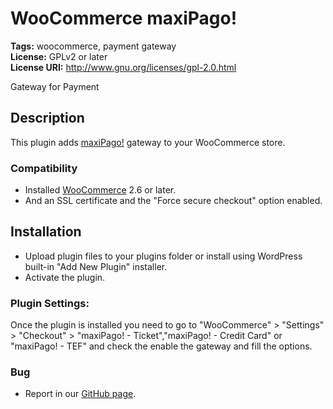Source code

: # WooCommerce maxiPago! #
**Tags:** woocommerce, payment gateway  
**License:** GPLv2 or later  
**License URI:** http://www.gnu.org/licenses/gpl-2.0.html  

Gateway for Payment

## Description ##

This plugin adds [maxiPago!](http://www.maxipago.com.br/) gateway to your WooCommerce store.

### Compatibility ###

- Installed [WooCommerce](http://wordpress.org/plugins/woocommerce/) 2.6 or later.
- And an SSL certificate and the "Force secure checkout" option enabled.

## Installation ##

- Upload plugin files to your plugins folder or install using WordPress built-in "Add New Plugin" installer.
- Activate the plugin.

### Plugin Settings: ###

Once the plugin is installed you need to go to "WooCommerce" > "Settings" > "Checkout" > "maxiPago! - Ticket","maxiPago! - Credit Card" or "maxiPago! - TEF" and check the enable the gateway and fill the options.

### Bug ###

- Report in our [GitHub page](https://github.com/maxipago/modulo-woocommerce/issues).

---

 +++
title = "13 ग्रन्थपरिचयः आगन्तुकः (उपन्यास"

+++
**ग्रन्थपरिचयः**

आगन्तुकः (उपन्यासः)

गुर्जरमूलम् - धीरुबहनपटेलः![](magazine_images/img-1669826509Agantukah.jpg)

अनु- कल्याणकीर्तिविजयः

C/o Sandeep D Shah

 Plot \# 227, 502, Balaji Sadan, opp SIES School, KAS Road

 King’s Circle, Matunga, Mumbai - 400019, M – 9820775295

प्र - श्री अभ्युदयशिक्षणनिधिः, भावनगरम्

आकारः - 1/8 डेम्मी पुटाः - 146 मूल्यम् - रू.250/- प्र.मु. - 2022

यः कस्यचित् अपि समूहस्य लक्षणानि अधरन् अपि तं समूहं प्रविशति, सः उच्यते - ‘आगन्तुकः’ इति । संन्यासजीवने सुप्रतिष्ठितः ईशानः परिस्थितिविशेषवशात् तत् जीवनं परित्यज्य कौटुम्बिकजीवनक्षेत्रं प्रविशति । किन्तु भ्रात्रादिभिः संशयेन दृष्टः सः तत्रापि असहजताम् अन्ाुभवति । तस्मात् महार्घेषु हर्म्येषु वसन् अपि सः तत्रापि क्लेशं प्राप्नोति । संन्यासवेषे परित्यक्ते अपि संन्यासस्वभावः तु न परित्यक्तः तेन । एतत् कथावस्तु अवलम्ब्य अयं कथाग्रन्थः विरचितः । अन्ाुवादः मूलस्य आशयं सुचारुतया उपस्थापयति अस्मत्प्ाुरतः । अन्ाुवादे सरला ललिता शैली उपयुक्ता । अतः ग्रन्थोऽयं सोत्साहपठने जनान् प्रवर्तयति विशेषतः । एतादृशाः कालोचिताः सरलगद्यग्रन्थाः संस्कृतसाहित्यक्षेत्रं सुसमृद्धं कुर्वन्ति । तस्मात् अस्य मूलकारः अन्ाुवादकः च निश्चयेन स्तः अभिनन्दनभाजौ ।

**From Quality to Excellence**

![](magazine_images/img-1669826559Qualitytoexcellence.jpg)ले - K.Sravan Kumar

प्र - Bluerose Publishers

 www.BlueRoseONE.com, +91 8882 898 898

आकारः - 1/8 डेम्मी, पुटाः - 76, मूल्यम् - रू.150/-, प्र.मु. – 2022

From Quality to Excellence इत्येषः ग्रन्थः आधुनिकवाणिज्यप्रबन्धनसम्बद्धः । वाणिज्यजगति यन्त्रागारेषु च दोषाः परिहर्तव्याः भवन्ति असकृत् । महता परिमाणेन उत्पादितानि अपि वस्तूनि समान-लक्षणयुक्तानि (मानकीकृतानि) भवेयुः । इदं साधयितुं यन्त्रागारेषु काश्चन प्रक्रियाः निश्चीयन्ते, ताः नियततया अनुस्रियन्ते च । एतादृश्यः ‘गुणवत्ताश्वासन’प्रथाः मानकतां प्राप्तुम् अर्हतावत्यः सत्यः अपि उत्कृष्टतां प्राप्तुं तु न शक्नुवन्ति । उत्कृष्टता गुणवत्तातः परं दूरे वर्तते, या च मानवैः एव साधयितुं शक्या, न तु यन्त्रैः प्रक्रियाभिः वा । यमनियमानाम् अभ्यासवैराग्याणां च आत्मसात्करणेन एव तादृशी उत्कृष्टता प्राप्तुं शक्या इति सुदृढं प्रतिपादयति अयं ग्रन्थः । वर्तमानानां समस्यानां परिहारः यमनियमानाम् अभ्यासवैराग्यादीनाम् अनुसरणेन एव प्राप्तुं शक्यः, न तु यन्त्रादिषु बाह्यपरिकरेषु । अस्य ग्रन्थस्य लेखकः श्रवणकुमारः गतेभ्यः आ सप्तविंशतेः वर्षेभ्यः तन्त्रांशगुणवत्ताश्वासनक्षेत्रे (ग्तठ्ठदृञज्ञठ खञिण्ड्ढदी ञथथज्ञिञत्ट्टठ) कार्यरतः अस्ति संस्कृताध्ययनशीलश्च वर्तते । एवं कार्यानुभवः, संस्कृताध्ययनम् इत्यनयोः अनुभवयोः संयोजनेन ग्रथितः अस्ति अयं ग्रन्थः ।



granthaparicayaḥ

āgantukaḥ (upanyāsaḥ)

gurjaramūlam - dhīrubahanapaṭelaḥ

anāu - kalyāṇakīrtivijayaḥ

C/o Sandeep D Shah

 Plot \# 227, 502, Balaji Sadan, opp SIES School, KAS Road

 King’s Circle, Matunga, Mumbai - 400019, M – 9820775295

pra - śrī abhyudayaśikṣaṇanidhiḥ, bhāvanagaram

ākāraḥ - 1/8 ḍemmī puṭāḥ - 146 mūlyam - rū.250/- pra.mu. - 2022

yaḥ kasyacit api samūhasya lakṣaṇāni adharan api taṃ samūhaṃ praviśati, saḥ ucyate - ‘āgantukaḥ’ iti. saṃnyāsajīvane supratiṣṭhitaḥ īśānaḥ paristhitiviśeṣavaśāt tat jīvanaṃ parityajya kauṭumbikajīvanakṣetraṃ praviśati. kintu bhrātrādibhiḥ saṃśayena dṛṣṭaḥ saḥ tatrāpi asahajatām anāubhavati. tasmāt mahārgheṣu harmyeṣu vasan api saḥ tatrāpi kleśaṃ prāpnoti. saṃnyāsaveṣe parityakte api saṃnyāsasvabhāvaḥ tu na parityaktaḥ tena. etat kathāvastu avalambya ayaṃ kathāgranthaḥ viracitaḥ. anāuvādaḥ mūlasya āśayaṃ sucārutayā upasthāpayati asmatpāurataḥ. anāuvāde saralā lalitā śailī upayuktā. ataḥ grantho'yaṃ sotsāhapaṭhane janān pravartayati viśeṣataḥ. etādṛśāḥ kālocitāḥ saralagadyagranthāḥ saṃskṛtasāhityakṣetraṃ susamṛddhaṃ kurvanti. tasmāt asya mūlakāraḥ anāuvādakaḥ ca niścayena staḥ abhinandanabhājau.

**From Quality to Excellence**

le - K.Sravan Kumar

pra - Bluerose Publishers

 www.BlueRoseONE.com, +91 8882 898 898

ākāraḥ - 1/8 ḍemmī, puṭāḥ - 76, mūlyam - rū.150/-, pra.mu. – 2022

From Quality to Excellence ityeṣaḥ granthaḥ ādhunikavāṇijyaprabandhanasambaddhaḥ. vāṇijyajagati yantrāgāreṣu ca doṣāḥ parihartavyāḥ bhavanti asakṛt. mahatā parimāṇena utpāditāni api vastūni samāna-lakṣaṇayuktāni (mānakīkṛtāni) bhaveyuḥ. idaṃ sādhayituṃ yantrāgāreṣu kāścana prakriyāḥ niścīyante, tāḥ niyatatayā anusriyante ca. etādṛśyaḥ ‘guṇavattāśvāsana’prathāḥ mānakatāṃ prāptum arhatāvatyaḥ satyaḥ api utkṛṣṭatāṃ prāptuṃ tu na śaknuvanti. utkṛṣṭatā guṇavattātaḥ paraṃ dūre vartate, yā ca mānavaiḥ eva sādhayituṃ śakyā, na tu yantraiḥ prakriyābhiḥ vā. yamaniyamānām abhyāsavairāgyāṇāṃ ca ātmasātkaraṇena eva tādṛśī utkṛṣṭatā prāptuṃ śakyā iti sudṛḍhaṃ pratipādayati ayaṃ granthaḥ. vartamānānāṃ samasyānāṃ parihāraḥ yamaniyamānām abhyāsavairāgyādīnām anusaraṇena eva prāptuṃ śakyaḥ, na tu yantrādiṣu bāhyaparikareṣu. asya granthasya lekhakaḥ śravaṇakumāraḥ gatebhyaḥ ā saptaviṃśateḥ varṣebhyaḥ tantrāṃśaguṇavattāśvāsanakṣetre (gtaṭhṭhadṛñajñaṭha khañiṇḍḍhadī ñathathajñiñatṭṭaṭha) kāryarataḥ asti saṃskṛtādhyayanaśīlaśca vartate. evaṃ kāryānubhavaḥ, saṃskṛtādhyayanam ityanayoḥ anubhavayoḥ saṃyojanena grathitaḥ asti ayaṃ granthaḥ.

What you are asked to do ▸
Only the number should be given: how many lines in the entries above contain the string "ākāraḥ"?

Solution to the problem ▸
2